(Material for this exercise)

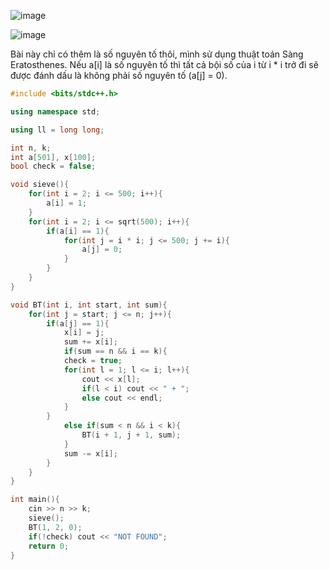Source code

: ![image](https://github.com/user-attachments/assets/d3bff5f6-6d6b-4467-a46f-5ecfc9542fca)

![image](https://github.com/user-attachments/assets/4a328de4-cf02-4af2-9eb8-745324e3c429)

Bài này chỉ có thêm là số nguyên tố thôi, mình sử dụng thuật toán Sàng Eratosthenes. Nếu a[i] là số nguyên tố thì tất cả bội số của i từ i * i trở đi sẽ được đánh dấu là không phải số nguyên tố (a[j] = 0).

```cpp
#include <bits/stdc++.h>

using namespace std;

using ll = long long;

int n, k;
int a[501], x[100];
bool check = false;

void sieve(){
    for(int i = 2; i <= 500; i++){
        a[i] = 1;
    }
    for(int i = 2; i <= sqrt(500); i++){
        if(a[i] == 1){
            for(int j = i * i; j <= 500; j += i){
                a[j] = 0;
            }
        }
    }
}

void BT(int i, int start, int sum){
    for(int j = start; j <= n; j++){
        if(a[j] == 1){
            x[i] = j;
            sum += x[i];
            if(sum == n && i == k){
            check = true;
            for(int l = 1; l <= i; l++){
                cout << x[l];
                if(l < i) cout << " + ";
                else cout << endl;
            }
        }
            else if(sum < n && i < k){
                BT(i + 1, j + 1, sum);
            }
            sum -= x[i];
        }
    }
}

int main(){
    cin >> n >> k;
    sieve();
    BT(1, 2, 0);
    if(!check) cout << "NOT FOUND";
    return 0;
}
```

(End Material for this exercise)

• Activity
Extract every line above that contains the word "using".

• Exercise output
using namespace std;
using ll = long long;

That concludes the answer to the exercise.